Data Warehouse for ClickHouse® features and limitations
This page lists the different features and limitations of Scaleway Data Warehouse for ClickHouse®.
Features
Load Balancer
Every Scaleway Data Warehouse for ClickHouse® deployment comes automatically with a Load Balancer, even for deployments consisting of only 1 node.
This Load Balancer automatically balances the queries over the different nodes of your deployment.
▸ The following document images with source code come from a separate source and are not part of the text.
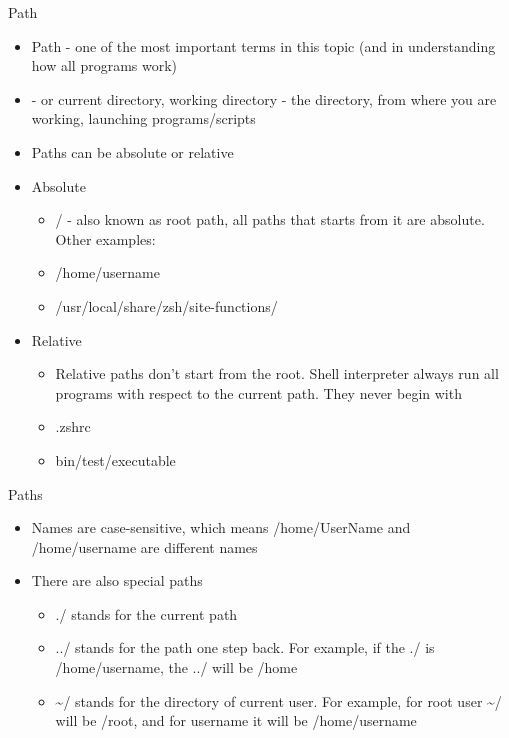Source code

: \documentclass[usenames,dvipsnames,10pt,aspectratio=169]{beamer}
\begin{document}
\begin{frame}{Path}
    \begin{itemize}
        \item  {\color{ucugreen} Path} - one of the most important terms in this topic (and in understanding how all programs work)
        \item {} - or current directory, working directory - the directory, from where you are working, launching programs/scripts
        \item Paths can be absolute or relative
        \item Absolute
            \begin{itemize}
                \item {\color{ucugreen} /} - also known as  {\color{ucugreen} root path}, all paths that starts from it are {\color{ucugreen} absolute}. Other examples:
                \item {\color{ucugreen} /home/username}
                \item {\color{ucugreen} /usr/local/share/zsh/site-functions/}
            \end{itemize}
        \item Relative
            \begin{itemize}
                \item Relative paths don't start from the root. Shell interpreter always run all programs with respect to the current path. They never begin with \ex{/}
                \item {\color{ucugreen} .zshrc}
                \item {\color{ucugreen} bin/test/executable}
            \end{itemize}
    \end{itemize}
\end{frame}

\begin{frame}{Paths}
    \begin{itemize}
        \item Names are case-sensitive, which means {\color{ucugreen} /home/UserName} and {\color{ucugreen} /home/username} are different names
        \item There are also special paths
        \begin{itemize}
            \item {\color{ucugreen} ./} stands for the current path
            \item {\color{ucugreen} ../} stands for the path one step back. For example, if the {\color{ucugreen} ./} is {\color{ucugreen} /home/username}, the {\color{ucugreen} ../} will be {\color{ucugreen} /home}
            \item {\color{ucugreen} \textasciitilde /} stands for the directory of current user. For example, for {\color{ucugreen} root} user {\color{ucugreen} \textasciitilde/} will be {\color{ucugreen} /root}, and for {\color{ucugreen} username} it will be {\color{ucugreen} /home/username}
        \end{itemize}
    \end{itemize}
\end{frame}
\end{document}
It is therefore not possible to know which node will process a query.
Data replication
For better performance and ease of use, Data Warehouse for ClickHouse® replicates the data across all nodes of a deployment.
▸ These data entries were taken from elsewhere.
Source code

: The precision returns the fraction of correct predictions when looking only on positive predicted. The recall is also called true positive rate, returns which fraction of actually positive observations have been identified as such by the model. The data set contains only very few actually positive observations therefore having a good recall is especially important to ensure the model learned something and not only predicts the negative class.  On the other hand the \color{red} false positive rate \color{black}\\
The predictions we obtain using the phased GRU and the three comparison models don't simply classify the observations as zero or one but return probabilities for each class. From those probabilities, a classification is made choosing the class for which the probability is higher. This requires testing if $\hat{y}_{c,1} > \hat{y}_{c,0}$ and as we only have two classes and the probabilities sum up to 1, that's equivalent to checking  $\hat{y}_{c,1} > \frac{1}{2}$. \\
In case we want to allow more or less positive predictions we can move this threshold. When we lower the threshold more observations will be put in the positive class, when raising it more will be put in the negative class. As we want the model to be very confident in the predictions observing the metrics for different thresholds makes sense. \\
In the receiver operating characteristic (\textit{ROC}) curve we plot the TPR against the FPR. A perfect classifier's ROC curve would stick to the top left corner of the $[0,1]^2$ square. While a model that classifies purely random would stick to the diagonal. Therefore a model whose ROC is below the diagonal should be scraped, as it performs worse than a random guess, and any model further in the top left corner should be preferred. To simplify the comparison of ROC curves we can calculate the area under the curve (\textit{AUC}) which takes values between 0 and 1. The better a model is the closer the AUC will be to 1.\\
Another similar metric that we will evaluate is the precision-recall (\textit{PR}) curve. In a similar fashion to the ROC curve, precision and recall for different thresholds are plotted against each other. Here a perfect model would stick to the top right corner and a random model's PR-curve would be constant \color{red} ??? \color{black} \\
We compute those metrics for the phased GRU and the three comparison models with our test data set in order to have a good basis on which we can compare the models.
Replication is achieved by aliasing commands:
| Default command | Replaced by |
|---|---|
CREATE DATABASE <database> | CREATE DATABASE <database> ON CLUSTER <Scaleway cluster> |
DELETE DATABASE <database> | DELETE DATABASE <database> ON CLUSTER <Scaleway cluster> |
Creating a table in the MergeTree family will also be aliased in order to create the Replicated version:
| Default table | Replaced by |
|---|---|
| MergeTree | ReplicatedMergeTree |
| ReplacingMergeTree | ReplicatedReplacingMergeTree |
| CoalescingMergeTree | ReplicatedCoalescingMergeTree |
| SummingMergeTree | ReplicatedSummingMergeTree |
| AggregatingMergeTree | ReplicatedAggregatingMergeTree |
| CollapsingMergeTree | ReplicatedCollapsingMergeTree |
| VersionedCollapsingMergeTree | ReplicatedVersionedCollapsingMergeTree |
| GraphiteMergeTree | ReplicatedGraphiteMergeTree |
Refer to the official ClickHouse® documentation for more information on the MergeTree table family.
Limitations
Sharding
Sharding cannot be manually configured in Data Warehouse for ClickHouse®. All nodes in the cluster contain a full copy of the data, meaning the deployment operates in a replicated (or "replica") mode rather than a sharded (or "distributed") architecture.
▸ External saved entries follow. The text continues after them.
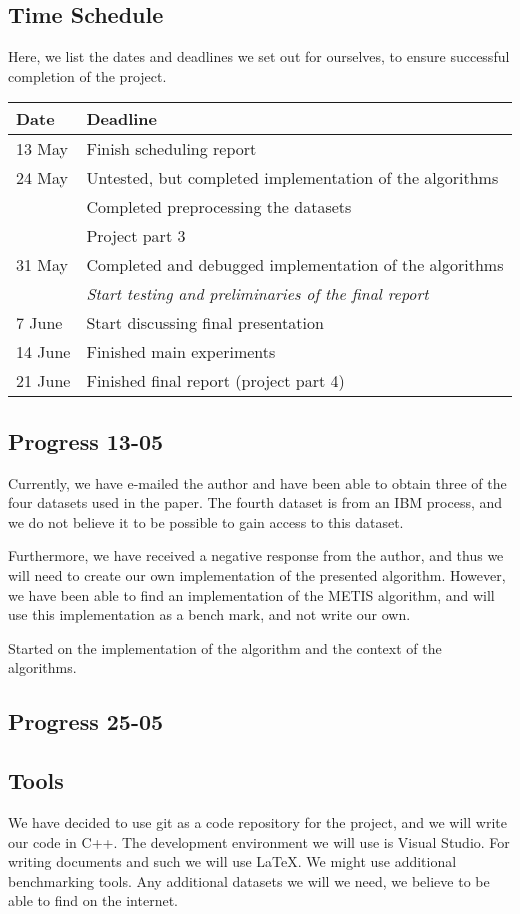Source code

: \documentclass[a4paper,11pt]{article}
\begin{document}
\subsection{Time Schedule}
Here, we list the dates and deadlines we set out for ourselves, to ensure successful completion of the project.

\begin{tabular}{|l|l|}
\hline
\textbf{Date}	&	\textbf{Deadline}\\
\hline
13 May	&	Finish scheduling report\\
\hline
24 May	&	Untested, but completed implementation of the algorithms\\
		&	Completed preprocessing the datasets\\
		&	Project part 3 \\
\hline
31 May	&	Completed and debugged implementation of the algorithms\\
		& 	\textit{Start testing and preliminaries of the final report}\\
\hline
7 June	&	Start discussing final presentation\\
\hline
14 June	&	Finished main experiments\\
\hline
21 June	&	Finished final report (project part 4)\\
\hline
\end{tabular}

\subsection{Progress 13-05}
Currently, we have e-mailed the author and have been able to obtain three of the four datasets used in the paper. The fourth dataset is from an IBM process, and we do not believe it to be possible to gain access to this dataset. 

Furthermore, we have received a negative response from the author, and thus we will need to create our own implementation of the presented algorithm. However, we have been able to find an implementation of the METIS algorithm, and will use this implementation as a bench mark, and not write our own. 

Started on the implementation of the algorithm and the context of the algorithms.

\subsection{Progress 25-05}


\subsection{Tools} 
We have decided to use git as a code repository for the project, and we will write our code in C++. The development environment we will use is Visual Studio. For writing documents and such we will use \LaTeX. We might use additional benchmarking tools. Any additional datasets we will we need, we believe to be able to find on the internet. 
\end{document}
The total data capacity of the cluster is therefore limited to the storage of a single node, and single queries cannot be parallelized across shards to enhance performance.
Queries are executed on each replica independently, so while high availability and read scalability are improved, compute resources are not horizontally scalable for large analytical workloads that would benefit from data distribution.
Distributed table engine
Due to the absence of sharding, the Distributed table engine has no effect in a Data Warehouse for ClickHouse®.